Furthermore, in order to show variations over time, we further calculated the differences in the second strain rate invariant and dilation rate fields (Figure 3 and Figure 4). Although there was no continuous and stable spatial change over time, the zones with a high strain rate were mainly distributed along the boundary faults of the Sichuan–Yunnan rhomboid block. There are many zones with increasing second strain rate invariants, such as the northern and southern segments of XSHF, the Mabian Fault and Daliangshan Fault zones to the east of ANHF, zones along ZMHF and XJF, and the southern segment of RRF, suggesting higher seismic risk in these zones. This was evidenced by the 2014 Mw 6.2 Ludian earthquake and the Mw 6.2 Jinggu earthquake, which occurred in the east of ANHF and the vicinity of the southern segment of RRF [40]. Within the Sichuan–Yunnan rhomboid block, its northern part experienced the intensifying extensional strain over time, whereas the XSHF-ANHF-LMSF junction zone experienced increasing compressional strain, suggesting a high seismic risk in the southern segment of XSHF.

5. Conclusions

In this paper, constrained by GPS velocity fields covering several periods over nearly 20 years, we employed an improved least squares collocation method to successfully calculate the strain rate field and its spatiotemporal variations in the Sichuan–Yunnan region.

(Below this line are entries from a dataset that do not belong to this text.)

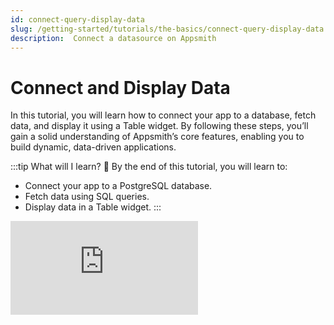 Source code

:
 ```yaml
---
id: connect-query-display-data
slug: /getting-started/tutorials/the-basics/connect-query-display-data
description:  Connect a datasource on Appsmith
---
```


# Connect and Display Data

In this tutorial, you will learn how to connect your app to a database, fetch data, and display it using a Table widget. By following these steps, you’ll gain a solid understanding of Appsmith’s core features, enabling you to build dynamic, data-driven applications.

:::tip What will I learn? 📝
By the end of this tutorial, you will learn to:

- Connect your app to a PostgreSQL database.
- Fetch data using SQL queries.
- Display data in a Table widget.
:::


<div style={{ position: "relative", paddingBottom: "calc(50.52% + 41px)", height: 0, width: "100%" }}>
  <iframe
    src="https://demo.arcade.software/N0DGhXCaYUFdtc4h8M2b?embed"
    frameBorder="0"
    loading="lazy"
    webkitAllowFullScreen
    mozAllowFullScreen
    allowFullScreen
    allow="fullscreen"
    style={{ position: "absolute", top: 0, left: 0, width: "100%", height: "100%" }}
    title="Appsmith | Connect Data"
  />
</div>




1. Open your application and, from the sidebar, click the **Data** button. This section lists all the datasources configured in your app, where you can edit existing ones or add new datasources.

2. Click the **+** icon next to **Datasources in your workspace** to add a new datasource.

3. You’ll now see a list of APIs, databases, and SaaS integrations you can connect to. For this tutorial, select the **Sample Users** database. This is a PostgreSQL database that contains user-related data, such as names, email addresses, and user IDs, which will be used to display data in the app. `UsersDB`

4. After selecting Sample Users, a page opens showing the database schema *(structure of tables and columns)*, tables, and configuration details. Rename it to `UsersDB`.

6. Click **+ New Query** from the top-right corner. This opens a query editor where you can write SQL queries.

7. Click on the three dots next to the query name in the left pane and select Rename. Rename the default query name `Query1` to `getUsers`. 

8. Update the query with the following to fetch records in ascending order of the `id` field:

<dd>

  ```sql
  SELECT * FROM public."users" ORDER BY id LIMIT 10;
  ```

</dd>

9. Click the **Run** button on the top right of the screen to execute the query and confirm that it returns data.

10. Click the **UI** tab on the *Entity Explorer* to the left of the screen. The UI tab opens a list of available widgets in Appsmith, which can be used to display data and design the app.

11. Click **+ New UI Element**. This displays a list of available widgets to choose from. Drag a **Table** widget and drop it onto the canvas to display the data in a structured format.

12. When you add the Table widget, a *Property Pane* appears on the right. The Property Pane contains all the configurable settings for the widget, such as its name, datasource, appearance, and behavior. To rename the widget, edit the name at the top of the pane, changing it from `Table1` to `usersTable`.

14. In the Property Pane, click on the [**Table Data**](/reference/widgets/table#table-data-arrayobject) property and select the `getUsers` query to connect the Table to the data fetched by the query. The Table Data property allows you to bind your query or JS data to the Table widget.

15. Click on the **Deploy** button in the top-right corner. This allows you to publish your changes and make your app live, which you can then share with others. 
 
:::tip 🎉 Great job!  
You’ve successfully connected to a sample PostgreSQL database, fetched user details, and displayed them in a Table widget. With your app now live, you can share it with others and continue enhancing it by adding more data-driven features and interactivity.
:::


## Next steps

- [Build UI Interactions](/getting-started/tutorials/the-basics/work-with-data-in-ui).
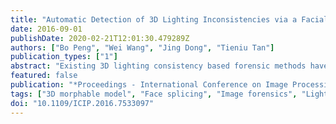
 ```yaml
---
title: "Automatic Detection of 3D Lighting Inconsistencies via a Facial Landmark Based Morphable Model"
date: 2016-09-01
publishDate: 2020-02-21T12:01:30.479289Z
authors: ["Bo Peng", "Wei Wang", "Jing Dong", "Tieniu Tan"]
publication_types: ["1"]
abstract: "Existing 3D lighting consistency based forensic methods have some practical problems. They usually require additional images and human labor to reconstruct the 3D face model for lighting estimation, and furthermore, they cannot deal with expressional faces effectively. These drawbacks make them unusable in many practical cases. In this paper, we propose a more practical 3D lighting based forensic method by incorporating a facial landmark based 3D morphable model to efficiently fit the face shape. We also introduce a residual error based algorithm to automatically exclude outliers in lighting estimation. Our proposed method is fully automatic and very efficient compared to previous ones. Also, it does not depend on additional images and has better performance for expressional faces. Experiments on a realistic face dataset with variational lighting conditions indicate the efficacy and superiority of our method."
featured: false
publication: "*Proceedings - International Conference on Image Processing, ICIP*"
tags: ["3D morphable model", "Face splicing", "Image forensics", "Lighting consistency"]
doi: "10.1109/ICIP.2016.7533097"
---
```


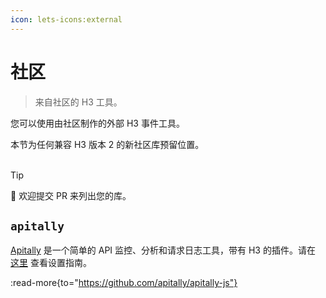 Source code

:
 ```yaml
---
icon: lets-icons:external
---
```


# 社区

> 来自社区的 H3 工具。

您可以使用由社区制作的外部 H3 事件工具。

本节为任何兼容 H3 版本 2 的新社区库预留位置。
<br>
<br>

> [!TIP]
> 💛 欢迎提交 PR 来列出您的库。

## `apitally`

[Apitally](https://apitally.io/h3) 是一个简单的 API 监控、分析和请求日志工具，带有 H3 的插件。请在 [这里](https://docs.apitally.io/frameworks/h3) 查看设置指南。

:read-more{to="https://github.com/apitally/apitally-js"}

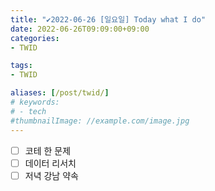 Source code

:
 ```yaml
---
title: "✔2022-06-26 [일요일] Today what I do"
date: 2022-06-26T09:09:00+09:00
categories:
- TWID

tags:
- TWID

aliases: [/post/twid/]
# keywords:
# - tech
#thumbnailImage: //example.com/image.jpg
---
```

<!--more-->

- [ ] 코테 한 문제
- [ ] 데이터 리서치
- [ ] 저녁 강남 약속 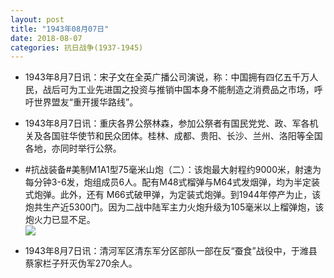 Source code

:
 ```yaml
---
layout: post
title: "1943年08月07日"
date: 2018-08-07
categories: 抗日战争(1937-1945)
---
```


<meta name="referrer" content="no-referrer" />

- 1943年8月7日讯：宋子文在全英广播公司演说，称：中国拥有四亿五千万人民，战后可为工业先进国之投资与推销中国本身不能制造之消费品之市场，呼吁世界盟友“重开援华路线”。 

- 1943年8月7日讯：重庆各界公祭林森，参加公祭者有国民党党、政、军各机关及各国驻华使节和民众团体。桂林、成都、贵阳、长沙、兰州、洛阳等全国各地，亦同时举行公祭。 

- #抗战装备#美制M1A1型75毫米山炮（二）：该炮最大射程约9000米，射速为每分钟3-6发，炮组成员6人。配有M48式榴弹与M64式发烟弹，均为半定装式炮弹。此外，还有 M66式破甲弹，为定装式炮弹。到1944年停产为止，该炮共生产近5300门。因为二战中陆军主力火炮升级为105毫米以上榴弹炮，该炮火力已显不足。 <br/><img src="https://wx2.sinaimg.cn/large/aca367d8ly1fu0wolvgqyj20rs1mstv0.jpg" />

- 1943年8月7日讯：清河军区清东军分区部队一部在反“蚕食”战役中，于潍县蔡家栏子歼灭伪军270余人。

We thoroughly discussed and assessed the impact of non-tectonic deformation on the calculated strain rate field. Changes in station spacing will significantly impact the strain rate field, whereas other non-tectonic factors also contribute to the results to a certain extent. This underscores the importance of considering the influence of non-tectonic deformation when calculating and analyzing the strain rate field from the GPS velocity field.

The Sichuan–Yunnan region is undergoing widespread strain accumulation. The significant second strain rate invariant mainly concentrates at the boundary faults of the Sichuan–Yunnan rhomboid block. Its eastern boundary, XSHF-ANHF-ZMHF-XJF, demarcates the extensional and compressional strain zones. Among these boundary faults, the northern and southern segments of XSHF, ANHF and its eastern adjacent faults, and XJF, exhibit relatively higher seismic risk due to intensifying strain.